If you want to get a fitness tracker, you have to decide is if you want one that's compatible with a heart-rate monitor. Learning your heart-rate patterns, both during a workout and during daily activity, can show you a lot about your health. According to Harvard's Health blog, your resting heart rate is a key factor to determining your overall current and future health, and monitoring heart-rate changes over time can give you more of the information you need to lead a healthy life.

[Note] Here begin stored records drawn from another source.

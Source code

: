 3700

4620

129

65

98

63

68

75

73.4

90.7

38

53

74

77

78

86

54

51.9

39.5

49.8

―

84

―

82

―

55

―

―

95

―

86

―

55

Chest straps and optical heart-rate monitors are the two most common types of pulse trackers available for modern wearables, and they both use similar methods to measure your pulse. However, their key differences in methodology and design will dictate which device you choose when picking a workout companion.

Chest straps

Heart-rate monitoring chest straps are both loved and hated. Most of them are made of a long, belt-like elastic band that wraps snugly around your chest, a small electrode pad that sits against your skin, and a snap-on transmitter. These heart-rate monitors work differently than the ubiquitous wrist-bound monitors on new wearables because they use electrocardiography to record the electrical activity of your heart. This process requires electrodes, which live in the shiny, flat pad against the skin. That pad needs moisture water or sweat to pick up any electrical signal. When you're working out and sweating, the electrodes pick up the electrical signals given off by your heartbeat, and they send that information to the transmitter.

The transmitter is typically the only part of the chest strap that is detachable. Inside is a microprocessor that records and analyzes heart rate from those electrical signals, as well as a battery and the chips needed for Bluetooth connectivity. Using Bluetooth and a connected smartphone, the transmitter can consistently send heart-rate data to your mobile device, which acts as the receiver. Before people started using mobile apps as their sole receivers, heart-rate chest straps sent their information to old-school fitness watches that showed the data on their displays. With many chest straps, you now have the option to connect them to another wearable or simply use a compatible mobile app to record and save pulse data.